Student satisfaction scores remain high in Welsh universities and colleges

Collaborative Press Release (HEFCW, NUS Wales, HEW)

Results from the annual National Student Survey have shown that the overall satisfaction for students studying in Wales has remained high, with 83% of respondents satisfied with their course.

The results from the 2011 survey, now in its seventh year, took account of the views of more than 21,000 students studying at Welsh universities and colleges, and saw a significant increase in the level of satisfaction for part-time students in a number of categories.

Full-time student satisfaction has shown some increase in 12 out of 21 questions in 2011. The levels of overall satisfaction in Wales since the inception of the NSS have remained consistently high.

The most improved levels of satisfaction since 2005 have been in the areas of assessment and feedback and academic support, although the former remains marginally below the UK  level of satisfaction. The figures also showed that part-time students were less satisfied with their learning resources than full-time students.

Once again, students on NHS sponsored courses in Wales were particularly satisfied compared to the figure for the UK as a whole, with 89% satisfied with their practice placements, compared to 84% for the UK as a whole.
Professor Philip Gummett, Chief Executive of HEFCW, said: “The National Student Survey results for 2011 show that universities in Wales are continuing to deliver courses to a high level of satisfaction amongst students.
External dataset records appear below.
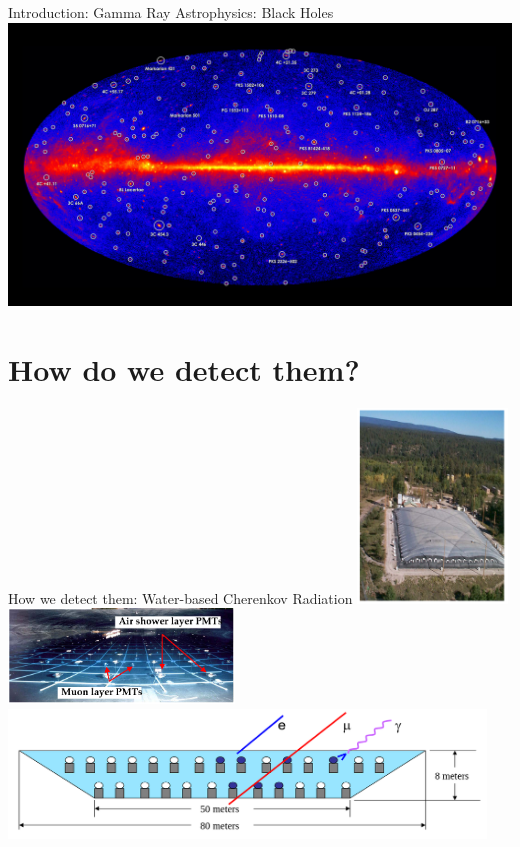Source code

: \documentclass{beamer}
\begin{document}
\begin{frame}{Introduction: Gamma Ray Astrophysics: Black Holes}
\includegraphics[width=\textwidth]{figures/blackHole-1920.jpg}
\end{frame}

\section{How do we detect them?}

\begin{frame}{How we detect them: Water-based Cherenkov Radiation}
\centering
\includegraphics[width=0.3\textwidth]{figures/milagro_4.png}
\includegraphics[width=0.45\textwidth]{figures/milagro_5.png}\\
\includegraphics[width=0.95\textwidth]{figures/milagro_7.png}
\end{frame}
\end{document}
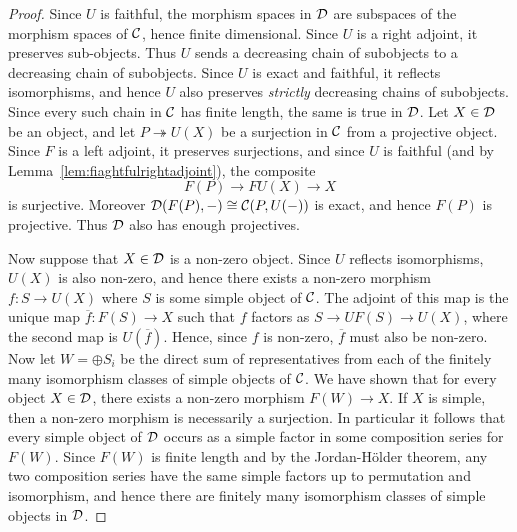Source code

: \documentclass{amsart}
\begin{document}
\begin{proof}
	Since $U$ is faithful, the morphism spaces in $\mathcal D$ are subspaces of the morphism spaces of $\mathcal C$, hence finite dimensional. Since $U$ is a right adjoint, it preserves sub-objects. Thus $U$ sends a decreasing chain of  subobjects to a decreasing chain of subobjects. Since $U$ is exact and faithful, it reflects isomorphisms, and hence $U$ also preserves {\em strictly} decreasing chains of subobjects. Since every such chain in $\mathcal C$ has finite length, the same is true in $\mathcal D$. Let $X \in \mathcal D$ be an object, and let $P \twoheadrightarrow U(X)$ be a surjection in $\mathcal C$ from a projective object. Since $F$ is a left adjoint, it preserves surjections, and since $U$ is faithful (and by Lemma~\ref{lem:fiaghtfulrightadjoint}), the composite
	\begin{equation*}
		F(P) \to FU(X) \to X
	\end{equation*}
	is surjective. Moreover $\mathcal D(F(P), -) \cong \mathcal C(P, U(-))$ is exact, and hence $F(P)$ is projective. Thus $\mathcal D$ also has enough projectives. 
	
Now suppose that $X \in \mathcal D$ is a non-zero object. Since $U$ reflects isomorphisms, $U(X)$ is also non-zero, and hence there exists a non-zero morphism $f: S \to U(X)$ where $S$ is some simple object of $\mathcal C$. The adjoint of this map is the unique map $\overline{f}: F(S) \to X$ such that $f$ factors as $S \to UF(S) \to U(X)$, where the second map is $U(\overline{f})$. Hence, since $f$ is non-zero, $\overline{f}$ must also be non-zero.  Now let $W = \oplus S_i$ be the direct sum of representatives from each of the finitely many isomorphism classes of simple objects of $\mathcal C$. We have shown that for every object $X \in \mathcal D$, there exists a non-zero morphism $F(W) \to X$. If $X$ is simple, then a non-zero morphism is necessarily a surjection. In particular it follows that every simple object of $\mathcal D$ occurs as a simple factor in some composition series for $F(W)$. Since $F(W)$ is finite length and by the Jordan-H\"older theorem, any two composition series have the same simple factors up to permutation and isomorphism, and hence there are finitely many isomorphism classes of simple objects in $\mathcal D$.  
\end{proof}


\end{document}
“Since the survey began it has shown that students are increasingly satisfied with many aspects of their experience, such as the academic support, and organisation and management of courses. This attests to seriousness with which we treat the student experience in Wales.

“We are pleased to see the increase in satisfaction in assessment and feedback though there is some distance to travel. We particularly welcome the increase in satisfaction of part-time students, which proves that Wales is truly responsive to diverse learners. We will be looking at the results with the sector to continue to improve the student experience in Wales.”

Amanda Wilkinson, Director of Higher Education Wales, said: “These positive results show that universities are maintaining their high student satisfaction ratings with further improvements made in key areas. I am pleased to note that on most of the questions in the NSS, student satisfaction is up on last year’s survey. Looking at longer term trends we’ve seen a consistent and significant improvement in students’ perception of the quality of
teaching, academic support, assessment, feedback and the management of courses at our universities.

“It’s vital that universities learn from and build on these results to ensure that the next cohort of students benefit from the feedback that their peers have given this year. Universities in Wales are actively engaging with the Higher Education Academy on their Future Directions ‘Students as Partners’ work to deliver better performance through even greater engagement with students.”

Luke Young, NUS Wales President, said: “Students’ expectations of universities and colleges are higher than ever. Institutions must be proactive and work in partnership with students to deliver an all-round excellent student experience. This should include open dialogue about issues such as assessment and feedback, which are still not at a desirable level. As more students look to study part-time, it is essential for institutions to recognise that
facilities and information are too often tailored towards full time students and do not meet the needs of part-time students. More flexibility is required as a matter of urgency.”

The NSS data will be available on, which helps students researching entry to higher education compare information about different subjects and institutions.

The survey covered higher education students in England, Wales, Northern Ireland, and 14 Scottish institutions.

The Unistats website ( gives data on all students in the survey.